中年の貴族がいた。おそらくエラゴニアの者だろう。酔っているようで、彼はワイングラスを持っていた。

「ヨクジアから来た娘だな。どうした? 王子はあちらだぞ。」

 からかうような言葉に、キャロルは恐怖を感じた。無理やり笑顔を作ろうとしたが、頬が引きつる。

「少し、熱気に酔ってしまったようで。」

そう言って離れようとしたが男は立ちふさがる。

「ヨクジアの娘は皆ドラゴン族に恐れをなして帰って行ったというが、なかなか美しいのが残っていたではないか。」

 男の手がキャロルに伸びた。

「ベイモス伯爵、奥方がドラゴンのごとくに睨んでいるが良いのか? 」

 レオナルドの声に、男がびくっと震えた。

 テラスと広間の境目に立って微笑んだレオナルドが近づくと、慌てて男は言った。

「王子、このことは妻には内密に。」

「すでに見られている。早く行け。」

一気に酔いがさめたようで、男は走り去った。

 ほっとしたキャロルはテラスの手すりにもたれかかった。

「ありがとうございます。随分お酒を飲まれていたみたいで。」

 まだ少し震えるが、レオナルドがそばにいると落ち着いてきた。

「なに、そなたを怯えさせた分は奥方が叱り飛ばすだろう。誰か人を呼ぼうか? 」

「いえ、王子がいらっしゃったので落ち着きました。」

 焦りと安心とで、キャロルはうっかり本当のことを言ってしまった。

 キャロルと距離を空けていた王子が近づいて、手すりから強引にキャロルを引き寄せた。

「確かに、震えは収まっているようだ。」

 驚いて固まったキャロルの手を見て、レオナルドは言った。

「私のことはもう恐ろしくはないらしい。」

 微笑んだ顔に、キャロルは赤面した。胸が高鳴り、逃げ出したいような気持ちになった。

「その、本当に、ご無礼を……。」

「気にするな。安心した。」

 キャロルは赤くなった顔を見られないようにうつむいた。

「レベッカと共に兵士を激励してくれたと聞いた。感謝する。」

「そんな。ただ、見学させていただいただけです。」

 顔を上げるとからかうように、レオナルドが言った。

「そなたもレベッカのように剣を持って怒鳴り散らしたのかと驚いた。」

 そんなことを他国でしているのか。

「レベッカ殿はとても勇ましい方なのですね。」

「あれが女に生まれたのが惜しいと母も言っていた。男であれば、騎士として迎え入れたいと。しかし、あれほどの公爵令嬢を娶るのであれば、よほど武勇のあるものでなければ難しいな。夫婦喧嘩で国が亡ぶかもしれん。」

 想像して、キャロルはつい笑ってしまった。

「キャロライン殿、一つぶしつけな質問をしてもよいだろうか。」

「はい、どのようなことでしょうか。」

 レオナルドは少し口ごもったが言った。

「そなたには婚約者がいたのではなかったか? 」

 その瞬間、キャロルは全身の血の気が引くのを感じた。さっと、頭から足元まで、冷たい冷気が駆け抜けた。

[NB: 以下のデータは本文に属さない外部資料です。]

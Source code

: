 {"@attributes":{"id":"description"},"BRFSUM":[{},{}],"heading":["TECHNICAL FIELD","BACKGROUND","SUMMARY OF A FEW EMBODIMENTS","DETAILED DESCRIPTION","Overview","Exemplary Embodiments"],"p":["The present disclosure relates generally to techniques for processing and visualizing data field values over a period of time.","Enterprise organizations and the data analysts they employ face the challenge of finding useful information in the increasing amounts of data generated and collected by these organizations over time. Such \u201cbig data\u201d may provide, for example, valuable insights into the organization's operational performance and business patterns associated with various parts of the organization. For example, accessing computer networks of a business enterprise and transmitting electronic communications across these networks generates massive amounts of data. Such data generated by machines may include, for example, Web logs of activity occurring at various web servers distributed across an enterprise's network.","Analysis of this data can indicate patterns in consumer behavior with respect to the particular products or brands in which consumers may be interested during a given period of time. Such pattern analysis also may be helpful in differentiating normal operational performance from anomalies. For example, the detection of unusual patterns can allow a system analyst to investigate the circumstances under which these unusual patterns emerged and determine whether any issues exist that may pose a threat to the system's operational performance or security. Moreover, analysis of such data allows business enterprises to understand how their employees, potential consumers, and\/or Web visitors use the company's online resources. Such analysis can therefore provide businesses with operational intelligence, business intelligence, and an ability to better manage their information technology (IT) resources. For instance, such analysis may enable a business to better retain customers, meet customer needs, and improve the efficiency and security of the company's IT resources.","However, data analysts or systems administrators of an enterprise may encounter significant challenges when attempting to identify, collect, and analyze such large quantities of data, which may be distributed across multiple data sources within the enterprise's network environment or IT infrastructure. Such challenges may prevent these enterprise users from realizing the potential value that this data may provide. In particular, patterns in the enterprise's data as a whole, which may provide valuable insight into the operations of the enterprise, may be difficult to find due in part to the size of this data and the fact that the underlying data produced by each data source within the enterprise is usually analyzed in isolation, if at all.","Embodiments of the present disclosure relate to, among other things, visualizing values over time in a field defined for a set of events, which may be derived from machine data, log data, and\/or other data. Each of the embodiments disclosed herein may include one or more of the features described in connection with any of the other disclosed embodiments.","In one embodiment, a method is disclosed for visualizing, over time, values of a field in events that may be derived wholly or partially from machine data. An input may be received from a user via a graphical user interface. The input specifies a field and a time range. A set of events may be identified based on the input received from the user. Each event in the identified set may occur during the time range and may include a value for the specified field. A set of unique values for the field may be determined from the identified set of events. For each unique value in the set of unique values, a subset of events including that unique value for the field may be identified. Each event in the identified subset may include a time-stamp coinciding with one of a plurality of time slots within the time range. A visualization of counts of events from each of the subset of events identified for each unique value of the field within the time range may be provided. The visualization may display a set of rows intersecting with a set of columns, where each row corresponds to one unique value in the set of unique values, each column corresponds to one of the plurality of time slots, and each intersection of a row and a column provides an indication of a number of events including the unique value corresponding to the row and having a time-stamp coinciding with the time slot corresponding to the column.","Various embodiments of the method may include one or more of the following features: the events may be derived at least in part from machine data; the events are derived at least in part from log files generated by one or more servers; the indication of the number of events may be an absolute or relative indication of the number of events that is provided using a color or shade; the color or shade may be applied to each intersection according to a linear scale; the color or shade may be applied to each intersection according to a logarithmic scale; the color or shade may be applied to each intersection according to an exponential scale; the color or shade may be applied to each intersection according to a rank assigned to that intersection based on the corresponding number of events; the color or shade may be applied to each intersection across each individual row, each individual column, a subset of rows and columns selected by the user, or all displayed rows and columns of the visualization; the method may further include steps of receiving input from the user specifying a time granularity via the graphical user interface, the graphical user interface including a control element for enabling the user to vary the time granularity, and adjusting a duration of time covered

「その、私がいたらないばかりに、お話はなかったことになったのです。」

 声は自然と口から出た。笑顔も作れた。

「それは、申し訳ないことを聞いた。」

「いえ。とんでもないです。」

 レオナルドが口を開きかけたとき、フローディアがやってきた。

「こんなところにいらっしゃったの。レオ王子。」

 甘い声で親しげに彼女は呼んだ。

 呼びかけてから、フローディアはキャロルに気づいたようだった。

「では、失礼いたします王子。」

 キャロルは恭しくお辞儀をするとその場を後にした。

 そのまま広間には戻らずに、キャロルは会場の見張り番に告げて部屋を出た。

風が強く吹いた。大きな音がして、木の枝が揺れて葉が舞う。中庭ではドラゴンたちが井戸端会議をしている。そのシルエットが、星の明かりのしたうっすら見えた。

 明日には帰る。とても楽しい日々だった。ここに来る前には予想もできなかったほどに、不思議で楽しい日々。まるで夢のようだった。